The cash flow position has improved significantly with improved budget allocation from defence customers and it stands in excess of Rs. 34,000 crores ($4.6 billion) including advance payment of around Rs. 5,400 crores ($736 million) for 83 LCA MK1A contract, the HAL said.
The company said it helped to liquidate all bank borrowings.
The company has ended the year with a positive cash balance of around $914 million (Rs 6,700 crores) as against borrowings of $788 million (Rs 5,775 crores) as on March 31, 2020.

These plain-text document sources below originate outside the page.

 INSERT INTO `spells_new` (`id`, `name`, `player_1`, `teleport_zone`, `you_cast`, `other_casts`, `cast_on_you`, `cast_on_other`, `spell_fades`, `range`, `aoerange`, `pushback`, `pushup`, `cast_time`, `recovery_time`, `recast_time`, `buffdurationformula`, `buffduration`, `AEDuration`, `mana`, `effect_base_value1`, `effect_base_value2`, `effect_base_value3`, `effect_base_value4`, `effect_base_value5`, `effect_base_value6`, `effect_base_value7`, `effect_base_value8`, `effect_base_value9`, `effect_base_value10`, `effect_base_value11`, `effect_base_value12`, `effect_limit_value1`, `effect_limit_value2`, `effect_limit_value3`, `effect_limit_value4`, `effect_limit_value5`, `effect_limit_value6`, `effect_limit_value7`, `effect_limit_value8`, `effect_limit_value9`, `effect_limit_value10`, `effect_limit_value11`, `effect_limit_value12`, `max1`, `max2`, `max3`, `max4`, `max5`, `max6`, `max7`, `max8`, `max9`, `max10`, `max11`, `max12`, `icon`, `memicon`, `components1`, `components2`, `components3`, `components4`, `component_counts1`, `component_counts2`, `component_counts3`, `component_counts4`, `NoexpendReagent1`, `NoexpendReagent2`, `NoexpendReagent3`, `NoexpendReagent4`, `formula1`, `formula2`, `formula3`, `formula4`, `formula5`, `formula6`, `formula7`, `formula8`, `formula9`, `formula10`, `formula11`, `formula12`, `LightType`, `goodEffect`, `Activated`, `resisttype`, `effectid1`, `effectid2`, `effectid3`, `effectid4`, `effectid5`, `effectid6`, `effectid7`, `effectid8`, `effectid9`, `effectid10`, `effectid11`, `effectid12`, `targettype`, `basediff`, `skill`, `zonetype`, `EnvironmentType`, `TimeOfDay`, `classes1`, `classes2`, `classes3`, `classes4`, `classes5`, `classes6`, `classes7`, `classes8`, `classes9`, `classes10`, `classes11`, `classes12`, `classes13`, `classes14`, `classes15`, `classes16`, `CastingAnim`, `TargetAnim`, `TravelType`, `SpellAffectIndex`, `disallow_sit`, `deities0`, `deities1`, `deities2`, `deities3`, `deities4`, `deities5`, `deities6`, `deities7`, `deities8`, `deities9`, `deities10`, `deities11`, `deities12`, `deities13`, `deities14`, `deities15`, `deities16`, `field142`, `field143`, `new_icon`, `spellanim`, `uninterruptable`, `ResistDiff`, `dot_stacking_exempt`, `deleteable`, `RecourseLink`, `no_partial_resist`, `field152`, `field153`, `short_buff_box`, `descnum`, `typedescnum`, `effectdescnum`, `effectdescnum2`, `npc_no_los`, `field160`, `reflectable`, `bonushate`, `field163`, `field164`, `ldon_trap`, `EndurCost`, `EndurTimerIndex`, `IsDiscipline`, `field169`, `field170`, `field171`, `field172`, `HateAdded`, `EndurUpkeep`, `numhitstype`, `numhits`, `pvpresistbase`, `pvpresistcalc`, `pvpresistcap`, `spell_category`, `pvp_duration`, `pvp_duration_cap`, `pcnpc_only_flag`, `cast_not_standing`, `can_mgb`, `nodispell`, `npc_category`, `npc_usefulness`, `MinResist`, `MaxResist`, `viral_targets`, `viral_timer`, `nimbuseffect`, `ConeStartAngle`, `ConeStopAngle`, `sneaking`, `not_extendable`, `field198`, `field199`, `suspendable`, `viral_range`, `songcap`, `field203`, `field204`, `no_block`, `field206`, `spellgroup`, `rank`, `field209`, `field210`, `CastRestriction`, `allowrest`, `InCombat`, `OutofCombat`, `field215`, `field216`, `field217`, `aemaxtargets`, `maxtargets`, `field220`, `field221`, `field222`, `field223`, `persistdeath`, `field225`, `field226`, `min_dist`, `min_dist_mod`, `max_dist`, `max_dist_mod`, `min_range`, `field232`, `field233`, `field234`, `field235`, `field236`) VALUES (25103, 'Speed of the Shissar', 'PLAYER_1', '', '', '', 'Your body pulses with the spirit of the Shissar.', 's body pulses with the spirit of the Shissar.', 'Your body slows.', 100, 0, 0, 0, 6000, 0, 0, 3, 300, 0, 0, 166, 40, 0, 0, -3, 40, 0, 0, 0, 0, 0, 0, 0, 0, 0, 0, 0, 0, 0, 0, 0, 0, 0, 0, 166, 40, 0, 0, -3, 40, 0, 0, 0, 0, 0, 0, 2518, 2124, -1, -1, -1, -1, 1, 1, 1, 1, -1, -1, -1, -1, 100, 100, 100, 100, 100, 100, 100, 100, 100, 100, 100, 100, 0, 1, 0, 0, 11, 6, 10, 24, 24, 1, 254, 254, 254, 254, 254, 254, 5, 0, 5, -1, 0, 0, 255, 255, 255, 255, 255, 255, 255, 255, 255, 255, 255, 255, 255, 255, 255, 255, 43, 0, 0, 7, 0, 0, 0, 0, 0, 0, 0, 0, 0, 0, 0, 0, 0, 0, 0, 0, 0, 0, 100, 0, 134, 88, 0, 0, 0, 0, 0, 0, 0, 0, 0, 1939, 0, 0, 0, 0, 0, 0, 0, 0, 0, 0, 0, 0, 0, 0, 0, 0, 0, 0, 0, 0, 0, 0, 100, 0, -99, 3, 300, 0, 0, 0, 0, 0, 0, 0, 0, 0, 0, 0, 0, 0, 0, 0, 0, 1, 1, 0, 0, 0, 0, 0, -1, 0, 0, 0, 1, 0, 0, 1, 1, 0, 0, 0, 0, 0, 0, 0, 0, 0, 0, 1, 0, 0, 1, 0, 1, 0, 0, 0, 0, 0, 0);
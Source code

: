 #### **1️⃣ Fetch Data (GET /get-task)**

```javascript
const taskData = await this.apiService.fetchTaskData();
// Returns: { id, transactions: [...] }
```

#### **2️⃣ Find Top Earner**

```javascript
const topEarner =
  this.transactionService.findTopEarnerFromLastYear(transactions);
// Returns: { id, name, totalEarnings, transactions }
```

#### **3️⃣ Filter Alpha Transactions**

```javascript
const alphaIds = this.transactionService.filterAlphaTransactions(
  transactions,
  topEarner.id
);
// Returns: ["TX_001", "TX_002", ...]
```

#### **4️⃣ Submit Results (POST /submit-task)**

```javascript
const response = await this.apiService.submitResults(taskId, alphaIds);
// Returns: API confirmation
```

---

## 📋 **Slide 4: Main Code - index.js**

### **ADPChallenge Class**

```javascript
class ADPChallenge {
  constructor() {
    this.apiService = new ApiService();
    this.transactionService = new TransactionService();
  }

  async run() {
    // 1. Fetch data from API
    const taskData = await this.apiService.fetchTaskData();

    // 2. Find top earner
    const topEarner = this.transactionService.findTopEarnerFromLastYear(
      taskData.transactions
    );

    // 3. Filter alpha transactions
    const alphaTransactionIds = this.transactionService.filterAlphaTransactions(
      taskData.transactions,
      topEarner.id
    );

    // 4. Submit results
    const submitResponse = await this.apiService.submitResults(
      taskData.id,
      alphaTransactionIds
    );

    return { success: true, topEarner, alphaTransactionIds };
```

“HAL has taken various cost cutting and austerity measures during the year that include indigenisation of various components, increasing outsourcing efforts and rationalisation of manpower which is expected to facilitate the Company to register a double digit growth in the Profit After Tax (PAT),” the company said in the statement.
“Considering the anticipated growth in profits, HAL paid an interim dividend of Rs 30 per share (40 Cents) during the current financial year representing 300% on the face value of Rs 10 per share (14 cents),” it added.